According to Alex Neill, the consumer advocate who brought the case to the UK Competition Court of Appeal, Sony has been abusing its dominance of the UK market to impose unfair terms and conditions on the PlayStation Store, where it sells digital games, downloadable content and subscriptions
The company charges a flat 30% fee to developers who want to sell games on the store, which often makes prices for digital content higher than a physical copy of the same title, despite the associated manufacturing costs. and shipment of the hardware.
Neill has brought the lawsuit, which uses a UK right to collective redress for consumer damages, on behalf of anyone in the UK who has purchased digital games or additional content from the store since August 19, 2016. He is seeking damages. and damages of between £67 and £562 per individual member, which could take the total sum paid up to £5 billion if successful.

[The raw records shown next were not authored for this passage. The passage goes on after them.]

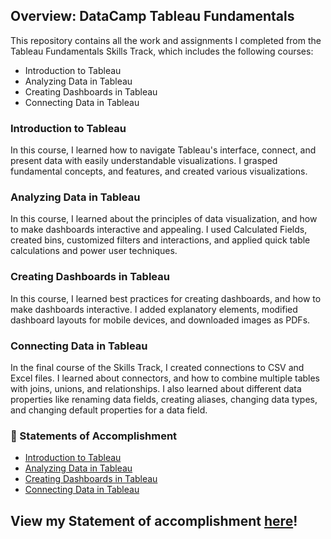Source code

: ## Overview: DataCamp Tableau Fundamentals
This repository contains all the work and assignments I completed from the Tableau Fundamentals Skills Track, which includes the following courses:

- Introduction to Tableau
- Analyzing Data in Tableau
- Creating Dashboards in Tableau
- Connecting Data in Tableau

### Introduction to Tableau
In this course, I learned how to navigate Tableau's interface, connect, and present data with easily understandable visualizations. I grasped fundamental concepts, and features, and created various visualizations.

### Analyzing Data in Tableau
In this course, I learned about the principles of data visualization, and how to make dashboards interactive and appealing. I used Calculated Fields, created bins, customized filters and interactions, and applied quick table calculations and power user techniques.    

### Creating Dashboards in Tableau
In this course, I learned best practices for creating dashboards, and how to make dashboards interactive. I added explanatory elements, modified dashboard layouts for mobile devices, and downloaded images as PDFs.

### Connecting Data in Tableau
In the final course of the Skills Track, I created connections to CSV and Excel files. I learned about connectors, and how to combine multiple tables with joins, unions, and relationships. I also learned about different data properties like renaming data fields, creating aliases, changing data types, and changing default properties for a data field.
  
### 📃 Statements of Accomplishment
- [Introduction to Tableau](https://github.com/englands/Tableau/blob/main/DataCamp/Tableau%20Fundamentals/Statements%20of%20Accomplishment/1.%20Introduction%20to%20Tableau%20Statement%20of%20Accomplishment.pdf)
- [Analyzing Data in Tableau](https://github.com/englands/Tableau/blob/main/DataCamp/Tableau%20Fundamentals/Statements%20of%20Accomplishment/2.%20Analyzing%20Data%20in%20Tableau%20Statement%20of%20Accomplishment.pdf)
- [Creating Dashboards in Tableau](https://github.com/englands/Tableau/blob/main/DataCamp/Tableau%20Fundamentals/Statements%20of%20Accomplishment/3.%20Creating%20Dashboards%20in%20Tableau%20Statement%20of%20Accomplishment.pdf)
- [Connecting Data in Tableau]()

## View my Statement of accomplishment [here](https://github.com/englands/Tableau/blob/main/DataCamp/Tableau%20Fundamentals/Statements%20of%20Accomplishment/Tableau%20Fundamentals%20Statement%20of%20Accomplishment.pdf)!
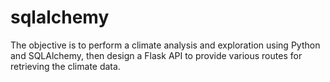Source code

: # sqlalchemy
The objective is to perform a climate analysis and exploration using Python and SQLAlchemy, then design a Flask API to provide various routes for retrieving the climate data.
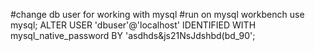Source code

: #change db user for working with mysql
#run on mysql workbench
use mysql;
ALTER USER 'dbuser'@'localhost' IDENTIFIED WITH mysql_native_password BY 'asdhds&js21NsJdshbd(bd_90';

“The game is ready for Sony PlayStation,” said Neill. “With this legal action, I am standing up for the millions of people in the UK who have been unknowingly overcharged. We believe that Sony abused its position and defrauded its customers.
“Gaming is now the UK’s largest entertainment industry, ahead of TV, video and music, and many vulnerable people rely on games for community and connection. Sony’s actions are costing millions of people who can’t afford it, particularly when we are in the midst of a cost of living crisis and the consumer’s pocketbook is being squeezed like never before.”

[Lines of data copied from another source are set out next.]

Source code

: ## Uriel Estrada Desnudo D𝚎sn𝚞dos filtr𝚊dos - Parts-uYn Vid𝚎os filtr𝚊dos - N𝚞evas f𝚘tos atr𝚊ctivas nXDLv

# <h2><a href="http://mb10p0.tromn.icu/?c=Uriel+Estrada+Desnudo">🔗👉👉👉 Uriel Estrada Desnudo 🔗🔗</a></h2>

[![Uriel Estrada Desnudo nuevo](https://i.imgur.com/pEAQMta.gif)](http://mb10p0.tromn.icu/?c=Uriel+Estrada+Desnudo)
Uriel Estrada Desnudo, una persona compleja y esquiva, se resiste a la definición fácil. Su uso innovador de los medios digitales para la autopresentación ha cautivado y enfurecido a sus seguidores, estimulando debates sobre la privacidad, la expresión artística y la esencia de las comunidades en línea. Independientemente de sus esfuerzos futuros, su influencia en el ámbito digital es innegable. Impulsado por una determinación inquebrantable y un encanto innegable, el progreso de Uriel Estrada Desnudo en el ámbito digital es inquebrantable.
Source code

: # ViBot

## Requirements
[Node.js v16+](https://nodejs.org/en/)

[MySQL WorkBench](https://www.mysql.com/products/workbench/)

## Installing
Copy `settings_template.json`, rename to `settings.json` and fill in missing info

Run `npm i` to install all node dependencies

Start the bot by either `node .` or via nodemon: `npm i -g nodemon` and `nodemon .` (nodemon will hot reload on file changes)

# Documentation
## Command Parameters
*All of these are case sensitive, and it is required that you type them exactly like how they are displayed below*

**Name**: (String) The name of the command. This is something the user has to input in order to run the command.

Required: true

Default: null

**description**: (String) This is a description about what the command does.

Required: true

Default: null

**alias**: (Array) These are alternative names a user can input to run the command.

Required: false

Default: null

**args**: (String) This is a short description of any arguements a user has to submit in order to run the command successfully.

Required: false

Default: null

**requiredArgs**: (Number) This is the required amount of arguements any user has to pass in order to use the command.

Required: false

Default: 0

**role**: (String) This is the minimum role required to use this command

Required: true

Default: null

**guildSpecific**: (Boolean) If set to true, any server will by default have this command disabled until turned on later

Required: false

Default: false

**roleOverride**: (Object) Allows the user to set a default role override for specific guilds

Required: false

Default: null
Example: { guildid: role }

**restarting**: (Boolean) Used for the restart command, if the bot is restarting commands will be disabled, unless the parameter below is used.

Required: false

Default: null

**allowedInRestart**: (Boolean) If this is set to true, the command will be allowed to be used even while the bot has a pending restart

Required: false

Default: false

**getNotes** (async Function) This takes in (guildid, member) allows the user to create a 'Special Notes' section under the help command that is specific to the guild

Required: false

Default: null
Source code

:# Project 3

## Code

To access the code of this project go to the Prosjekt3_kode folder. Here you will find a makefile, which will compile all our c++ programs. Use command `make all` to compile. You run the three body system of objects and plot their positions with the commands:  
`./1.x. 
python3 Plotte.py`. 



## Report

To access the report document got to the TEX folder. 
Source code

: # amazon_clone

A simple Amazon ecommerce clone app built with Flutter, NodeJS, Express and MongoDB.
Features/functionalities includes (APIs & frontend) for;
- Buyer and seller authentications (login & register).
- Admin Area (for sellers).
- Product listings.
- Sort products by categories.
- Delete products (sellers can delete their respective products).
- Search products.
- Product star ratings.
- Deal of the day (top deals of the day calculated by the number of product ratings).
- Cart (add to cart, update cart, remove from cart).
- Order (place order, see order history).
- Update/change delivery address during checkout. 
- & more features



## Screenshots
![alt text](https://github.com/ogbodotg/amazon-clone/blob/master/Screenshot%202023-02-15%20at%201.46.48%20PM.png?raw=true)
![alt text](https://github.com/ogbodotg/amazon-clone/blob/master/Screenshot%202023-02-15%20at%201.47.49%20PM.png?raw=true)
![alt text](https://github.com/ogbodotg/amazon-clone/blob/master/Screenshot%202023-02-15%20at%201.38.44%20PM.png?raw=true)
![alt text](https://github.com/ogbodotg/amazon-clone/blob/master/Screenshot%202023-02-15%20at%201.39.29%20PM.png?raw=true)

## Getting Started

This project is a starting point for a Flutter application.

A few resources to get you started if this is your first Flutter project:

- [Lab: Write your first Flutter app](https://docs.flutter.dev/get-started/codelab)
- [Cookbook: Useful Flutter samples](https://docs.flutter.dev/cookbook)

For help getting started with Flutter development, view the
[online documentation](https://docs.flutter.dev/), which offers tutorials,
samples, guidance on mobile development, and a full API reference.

Natasha Pearman, who is leading the case for the Milberg London solicitors, said: “Sony dominates the digital distribution of PlayStation games and game content. It has deployed an anti-competitive strategy that has resulted in excessive prices for customers that are out of all proportion to Sony’s costs of providing its services.
“This claim is only possible due to the exclusionary class action regime that was introduced by the Consumer Rights Act of 2015; a regimen Alex fought to introduce. We look forward to working with Alex and ensuring that the regime achieves its goals of protecting and compensating consumers.”
The case is backed by Woodsford, an investment firm that provides funds for legal cases in exchange for a share of the proceeds. Steven Friel, the company’s chief executive, said it “is dedicated to holding great companies to account when corporate wrongdoing causes losses to consumers and other stakeholders.”
Woodsford also backed the British class action lawsuit against rail companies accused of overcharging and shipping agencies accused of inflating the cost of importing cars, Friel added.
Sony did not respond to requests for comment.